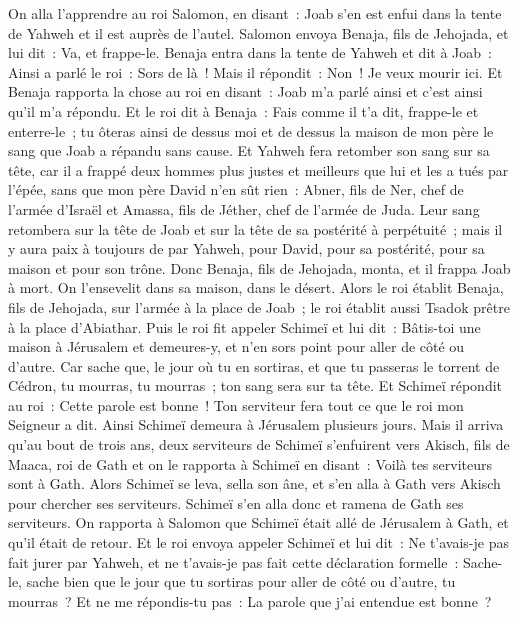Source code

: \begin{multicols}{2}
On alla l'apprendre au roi Salomon, en disant~: Joab s'en est enfui dans la tente de Yahweh et il est auprès de l'autel. Salomon envoya Benaja, fils de Jehojada, et lui dit~: Va, et frappe-le.
Benaja entra dans la tente de Yahweh et dit à Joab~: Ainsi a parlé le roi~: Sors de là~! Mais il répondit~: Non~! Je veux mourir ici. Et Benaja rapporta la chose au roi en disant~: Joab m'a parlé ainsi et c'est ainsi qu'il m'a répondu.
Et le roi dit à Benaja~: Fais comme il t'a dit, frappe-le et enterre-le~; tu ôteras ainsi de dessus moi et de dessus la maison de mon père le sang que Joab a répandu sans cause.
Et Yahweh fera retomber son sang sur sa tête, car il a frappé deux hommes plus justes et meilleurs que lui et les a tués par l'épée, sans que mon père David n'en sût rien~: Abner, fils de Ner, chef de l'armée d'Israël et Amassa, fils de Jéther, chef de l'armée de Juda.
Leur sang retombera sur la tête de Joab et sur la tête de sa postérité à perpétuité~; mais il y aura paix à toujours de par Yahweh, pour David, pour sa postérité, pour sa maison et pour son trône.
Donc Benaja, fils de Jehojada, monta, et il frappa Joab à mort. On l'ensevelit dans sa maison, dans le désert.
Alors le roi établit Benaja, fils de Jehojada, sur l'armée à la place de Joab~; le roi établit aussi Tsadok prêtre à la place d'Abiathar.
Puis le roi fit appeler Schimeï et lui dit~: Bâtis-toi une maison à Jérusalem et demeures-y, et n'en sors point pour aller de côté ou d'autre.
Car sache que, le jour où tu en sortiras, et que tu passeras le torrent de Cédron, tu mourras, tu mourras~; ton sang sera sur ta tête.
Et Schimeï répondit au roi~: Cette parole est bonne~! Ton serviteur fera tout ce que le roi mon Seigneur a dit. Ainsi Schimeï demeura à Jérusalem plusieurs jours.
Mais il arriva qu'au bout de trois ans, deux serviteurs de Schimeï s'enfuirent vers Akisch, fils de Maaca, roi de Gath et on le rapporta à Schimeï en disant~: Voilà tes serviteurs sont à Gath.
Alors Schimeï se leva, sella son âne, et s'en alla à Gath vers Akisch pour chercher ses serviteurs. Schimeï s'en alla donc et ramena de Gath ses serviteurs.
On rapporta à Salomon que Schimeï était allé de Jérusalem à Gath, et qu'il était de retour.
Et le roi envoya appeler Schimeï et lui dit~: Ne t'avais-je pas fait jurer par Yahweh, et ne t'avais-je pas fait cette déclaration formelle~: Sache-le, sache bien que le jour que tu sortiras pour aller de côté ou d'autre, tu mourras~? Et ne me répondis-tu pas~: La parole que j'ai entendue est bonne~?

\end{multicols}

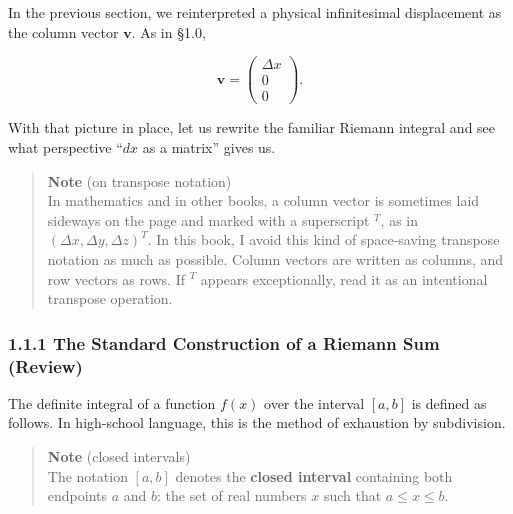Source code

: \documentclass[a4paper,12pt,openany]{book}
\begin{document}
In the previous section, we reinterpreted a physical infinitesimal
displacement as the column vector \(\mathbf{v}\). As in §1.0,

\[
\mathbf{v} = \begin{pmatrix} \Delta x \\ 0 \\ 0 \end{pmatrix}.
\]

With that picture in place, let us rewrite the familiar Riemann integral
and see what perspective ``\(dx\) as a matrix'' gives us.

\begin{quote}
\textbf{Note} (on transpose notation)\\
In mathematics and in other books, a column vector is sometimes laid
sideways on the page and marked with a superscript \({}^T\), as in
\((\Delta x,\Delta y,\Delta z)^T\). In this book, I avoid this kind of
space-saving transpose notation as much as possible. Column vectors are
written as columns, and row vectors as rows. If \({}^T\) appears
exceptionally, read it as an intentional transpose operation.
\end{quote}

\hypertarget{the-standard-construction-of-a-riemann-sum-review}{%
\subsubsection{1.1.1 The Standard Construction of a Riemann Sum
(Review)}\label{the-standard-construction-of-a-riemann-sum-review}}

The definite integral of a function \(f(x)\) over the interval \([a,b]\)
is defined as follows. In high-school language, this is the method of
exhaustion by subdivision.

\begin{quote}
\textbf{Note} (closed intervals)\\
The notation \([a,b]\) denotes the \textbf{closed interval} containing
both endpoints \(a\) and \(b\): the set of real numbers \(x\) such that
\(a \le x \le b\).
\end{quote}
\end{document}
---
* **Task to carry out**
In the listing, find each line with the string "appeler" and copy it.

* **Result for this task**
Puis le roi fit appeler Schimeï et lui dit~: Bâtis-toi une maison à Jérusalem et demeures-y, et n'en sors point pour aller de côté ou d'autre.
Et le roi envoya appeler Schimeï et lui dit~: Ne t'avais-je pas fait jurer par Yahweh, et ne t'avais-je pas fait cette déclaration formelle~: Sache-le, sache bien que le jour que tu sortiras pour aller de côté ou d'autre, tu mourras~? Et ne me répondis-tu pas~: La parole que j'ai entendue est bonne~?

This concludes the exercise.